Plain-text document sources:
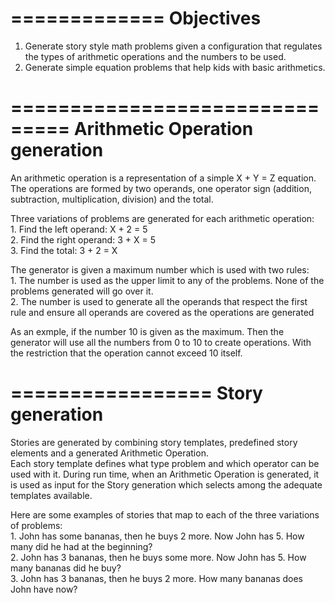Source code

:
=============
Objectives
=============
1) Generate story style math problems given a configuration that regulates the types of arithmetic operations and the numbers to be used.<br>
2) Generate simple equation problems that help kids with basic arithmetics.<br>

===============================
Arithmetic Operation generation
================================
An arithmetic operation is a representation of a simple X + Y = Z equation. The operations are formed by two operands, one operator sign (addition, subtraction, multiplication, division) and the total.<br>
<p>
Three variations of problems are generated for each arithmetic operation:<br>
1. Find the left operand: X + 2 = 5<br>
2. Find the right operand: 3 + X = 5<br>
3. Find the total: 3 + 2 = X<br>
<p>
The generator is given a maximum number which is used with two rules:<br>
1. The number is used as the upper limit to any of the problems. None of the problems generated will go over it.<br>
2. The number is used to generate all the operands that respect the first rule and ensure all operands are covered as the operations are generated<br>
<p>
As an exmple, if the number 10 is given as the maximum. Then the generator will use all the numbers from 0 to 10 to create operations. With the restriction that the operation cannot exceed 10 itself.

=================
Story generation
=================
Stories are generated by combining story templates, predefined story elements and a generated Arithmetic Operation.<br>
Each story template defines what type problem and which operator can be used with it. During run time, when an Arithmetic Operation is generated, it is used as input for the Story generation which selects among the adequate templates available.<br>
<p>
Here are some examples of stories that map to each of the three variations of problems:<br>
1. John has some bananas, then he buys 2 more. Now John has 5. How many did he had at the beginning?<br>
2. John has 3 bananas, then he buys some more. Now John has 5. How many bananas did he buy?<br>
3. John has 3 bananas, then he buys 2 more. How many bananas does John have now?<br>
<p>
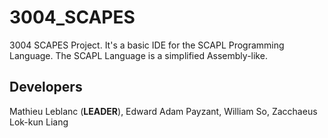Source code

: # 3004_SCAPES

3004 SCAPES Project. It's a basic IDE for the SCAPL Programming Language. The SCAPL Language is a simplified Assembly-like.

## Developers

Mathieu Leblanc (**LEADER**), Edward Adam Payzant, William So, Zacchaeus Lok-kun Liang
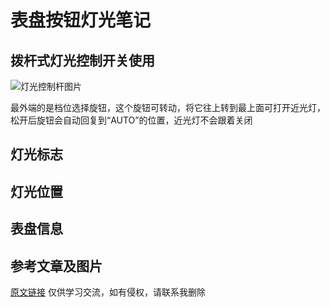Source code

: # 表盘按钮灯光笔记
## 拨杆式灯光控制开关使用
![灯光控制杆图片](https://youjia.cdn.bcebos.com/wenda_pics/16606110048028e2497d.png@!default_youjia)

最外端的是档位选择旋钮，这个旋钮可转动，将它往上转到最上面可打开近光灯，松开后旋钮会自动回复到“AUTO”的位置，近光灯不会跟着关闭

## 灯光标志

## 灯光位置

## 表盘信息

## 参考文章及图片
[原文链接](https://www.yoojia.com/wenda/775834.html?fromtype=top1)
仅供学习交流，如有侵权，请联系我删除

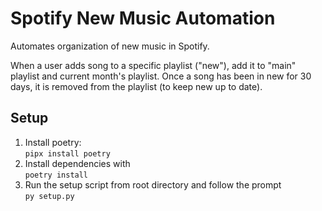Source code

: # Spotify New Music Automation

Automates organization of new music in Spotify.

When a user adds song to a specific playlist ("new"), add it to "main" playlist and current month's playlist. Once a song has been in new for 30 days, it is removed from the playlist (to keep new up to date).

## Setup
1. Install poetry: \
    `pipx install poetry`
2. Install dependencies with \
   `poetry install`
3. Run the setup script from root directory and follow the prompt \
    `py setup.py`
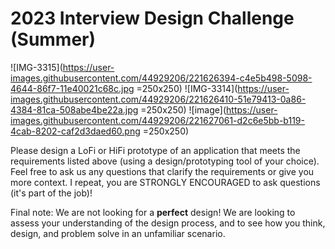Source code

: # 2023 Interview Design Challenge (Summer)

![IMG-3315](https://user-images.githubusercontent.com/44929206/221626394-c4e5b498-5098-4644-86f7-11e40021c68c.jpg =250x250)
![IMG-3314](https://user-images.githubusercontent.com/44929206/221626410-51e79413-0a86-4384-81ca-508abe4be22a.jpg  =250x250)
![image](https://user-images.githubusercontent.com/44929206/221627061-d2c6e5bb-b119-4cab-8202-caf2d3daed60.png  =250x250)

Please design a LoFi or HiFi prototype of an application that meets the requirements listed above (using a design/prototyping tool of your choice). Feel free to ask us any questions that clarify the requirements or give you more context. I repeat, you are STRONGLY ENCOURAGED to ask questions (it's part of the job)!

Final note: We are not looking for a **perfect** design! We are looking to assess your understanding of the design process, and to see how you think, design, and problem solve in an unfamiliar scenario.

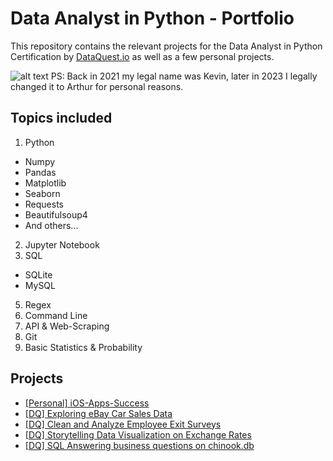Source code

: # Data Analyst in Python - Portfolio
This repository contains the relevant projects for the Data Analyst in Python Certification by [DataQuest.io](https://www.dataquest.io/path/data-analyst/) as well as a few personal projects.

![alt text](https://i.ibb.co/MpZpQV4/kevin-landgraf-lee-data-analyst-track-page-0001.jpg "DataQuest Certificate")
PS: Back in 2021 my legal name was Kevin, later in 2023 I legally changed it to Arthur for personal reasons.

## Topics included

1. Python
- Numpy
- Pandas
- Matplotlib
- Seaborn
- Requests
- Beautifulsoup4
- And others...
2. Jupyter Notebook
3. SQL
- SQLite
- MySQL
5. Regex
6. Command Line
7. API & Web-Scraping
8. Git
9. Basic Statistics & Probability

## Projects

- [\[Personal\] iOS-Apps-Success](https://github.com/ArthurLandgraf/Data-Analyst-Portfolio/tree/main/Personal%20Projects/01%20-%20iOS-Apps-Success)
- [\[DQ\] Exploring eBay Car Sales Data](https://github.com/ArthurLandgraf/Data-Analyst-Portfolio/tree/main/DataQuest%20Projects/01%20-%20Exploring%20eBay%20Car%20Sales%20Data)
- [\[DQ\] Clean and Analyze Employee Exit Surveys](https://github.com/ArthurLandgraf/Data-Analyst-Portfolio/tree/main/DataQuest%20Projects/02%20-%20Clean%20and%20Analyze%20Employee%20Exit%20Surveys)
- [\[DQ\] Storytelling Data Visualization on Exchange Rates](https://github.com/ArthurLandgraf/Data-Analyst-Portfolio/tree/main/DataQuest%20Projects/03%20-%20Storytelling%20Data%20Visualization%20on%20Exchange%20Rates)
- [\[DQ\] SQL Answering business questions on chinook.db](https://github.com/ArthurLandgraf/Data-Analyst-Portfolio/tree/main/DataQuest%20Projects/04%20-%20SQL%20Answering%20business%20questions%20on%20chinook.db)
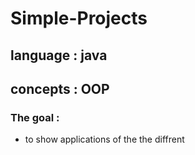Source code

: # Simple-Projects
## language : java <br />
## concepts : OOP  <br >
### The goal : 
- to show applications of the the diffrent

Task to complete: Pictures are to be left out when the entries above are repeated exactly.

Response box:
Source code

:
=============
Objectives
=============
1) Generate story style math problems given a configuration that regulates the types of arithmetic operations and the numbers to be used.<br>
2) Generate simple equation problems that help kids with basic arithmetics.<br>

===============================
Arithmetic Operation generation
================================
An arithmetic operation is a representation of a simple X + Y = Z equation. The operations are formed by two operands, one operator sign (addition, subtraction, multiplication, division) and the total.<br>
<p>
Three variations of problems are generated for each arithmetic operation:<br>
1. Find the left operand: X + 2 = 5<br>
2. Find the right operand: 3 + X = 5<br>
3. Find the total: 3 + 2 = X<br>
<p>
The generator is given a maximum number which is used with two rules:<br>
1. The number is used as the upper limit to any of the problems. None of the problems generated will go over it.<br>
2. The number is used to generate all the operands that respect the first rule and ensure all operands are covered as the operations are generated<br>
<p>
As an exmple, if the number 10 is given as the maximum. Then the generator will use all the numbers from 0 to 10 to create operations. With the restriction that the operation cannot exceed 10 itself.

=================
Story generation
=================
Stories are generated by combining story templates, predefined story elements and a generated Arithmetic Operation.<br>
Each story template defines what type problem and which operator can be used with it. During run time, when an Arithmetic Operation is generated, it is used as input for the Story generation which selects among the adequate templates available.<br>
<p>
Here are some examples of stories that map to each of the three variations of problems:<br>
1. John has some bananas, then he buys 2 more. Now John has 5. How many did he had at the beginning?<br>
2. John has 3 bananas, then he buys some more. Now John has 5. How many bananas did he buy?<br>
3. John has 3 bananas, then he buys 2 more. How many bananas does John have now?<br>
<p>
Source code

: # 3004_SCAPES

3004 SCAPES Project. It's a basic IDE for the SCAPL Programming Language. The SCAPL Language is a simplified Assembly-like.

## Developers

Mathieu Leblanc (**LEADER**), Edward Adam Payzant, William So, Zacchaeus Lok-kun Liang
Source code

: # 表盘按钮灯光笔记
## 拨杆式灯光控制开关使用
![灯光控制杆图片](https://youjia.cdn.bcebos.com/wenda_pics/16606110048028e2497d.png@!default_youjia)

最外端的是档位选择旋钮，这个旋钮可转动，将它往上转到最上面可打开近光灯，松开后旋钮会自动回复到“AUTO”的位置，近光灯不会跟着关闭

## 灯光标志

## 灯光位置

## 表盘信息

## 参考文章及图片
[原文链接](https://www.yoojia.com/wenda/775834.html?fromtype=top1)
仅供学习交流，如有侵权，请联系我删除

Source code

: # Spotify New Music Automation

Automates organization of new music in Spotify.

When a user adds song to a specific playlist ("new"), add it to "main" playlist and current month's playlist. Once a song has been in new for 30 days, it is removed from the playlist (to keep new up to date).

## Setup
1. Install poetry: \
    `pipx install poetry`
2. Install dependencies with \
   `poetry install`
3. Run the setup script from root directory and follow the prompt \
    `py setup.py`
Source code

: # 2023 Interview Design Challenge (Summer)

![IMG-3315](https://user-images.githubusercontent.com/44929206/221626394-c4e5b498-5098-4644-86f7-11e40021c68c.jpg =250x250)
![IMG-3314](https://user-images.githubusercontent.com/44929206/221626410-51e79413-0a86-4384-81ca-508abe4be22a.jpg  =250x250)
![image](https://user-images.githubusercontent.com/44929206/221627061-d2c6e5bb-b119-4cab-8202-caf2d3daed60.png  =250x250)

Please design a LoFi or HiFi prototype of an application that meets the requirements listed above (using a design/prototyping tool of your choice). Feel free to ask us any questions that clarify the requirements or give you more context. I repeat, you are STRONGLY ENCOURAGED to ask questions (it's part of the job)!

Final note: We are not looking for a **perfect** design! We are looking to assess your understanding of the design process, and to see how you think, design, and problem solve in an unfamiliar scenario.

Source code

: # Data Analyst in Python - Portfolio
This repository contains the relevant projects for the Data Analyst in Python Certification by [DataQuest.io](https://www.dataquest.io/path/data-analyst/) as well as a few personal projects.

![alt text](https://i.ibb.co/MpZpQV4/kevin-landgraf-lee-data-analyst-track-page-0001.jpg "DataQuest Certificate")
PS: Back in 2021 my legal name was Kevin, later in 2023 I legally changed it to Arthur for personal reasons.

## Topics included

1. Python
- Numpy
- Pandas
- Matplotlib
- Seaborn
- Requests
- Beautifulsoup4
- And others...
2. Jupyter Notebook
3. SQL
- SQLite
- MySQL
5. Regex
6. Command Line
7. API & Web-Scraping
8. Git
9. Basic Statistics & Probability

## Projects

- [\[Personal\] iOS-Apps-Success](https://github.com/ArthurLandgraf/Data-Analyst-Portfolio/tree/main/Personal%20Projects/01%20-%20iOS-Apps-Success)
- [\[DQ\] Exploring eBay Car Sales Data](https://github.com/ArthurLandgraf/Data-Analyst-Portfolio/tree/main/DataQuest%20Projects/01%20-%20Exploring%20eBay%20Car%20Sales%20Data)
- [\[DQ\] Clean and Analyze Employee Exit Surveys](https://github.com/ArthurLandgraf/Data-Analyst-Portfolio/tree/main/DataQuest%20Projects/02%20-%20Clean%20and%20Analyze%20Employee%20Exit%20Surveys)
- [\[DQ\] Storytelling Data Visualization on Exchange Rates](https://github.com/ArthurLandgraf/Data-Analyst-Portfolio/tree/main/DataQuest%20Projects/03%20-%20Storytelling%20Data%20Visualization%20on%20Exchange%20Rates)
- [\[DQ\] SQL Answering business questions on chinook.db](https://github.com/ArthurLandgraf/Data-Analyst-Portfolio/tree/main/DataQuest%20Projects/04%20-%20SQL%20Answering%20business%20questions%20on%20chinook.db)
Source code

: # Simple-Projects
## language : java <br />
## concepts : OOP  <br >
### The goal : 
- to show applications of the the diffrent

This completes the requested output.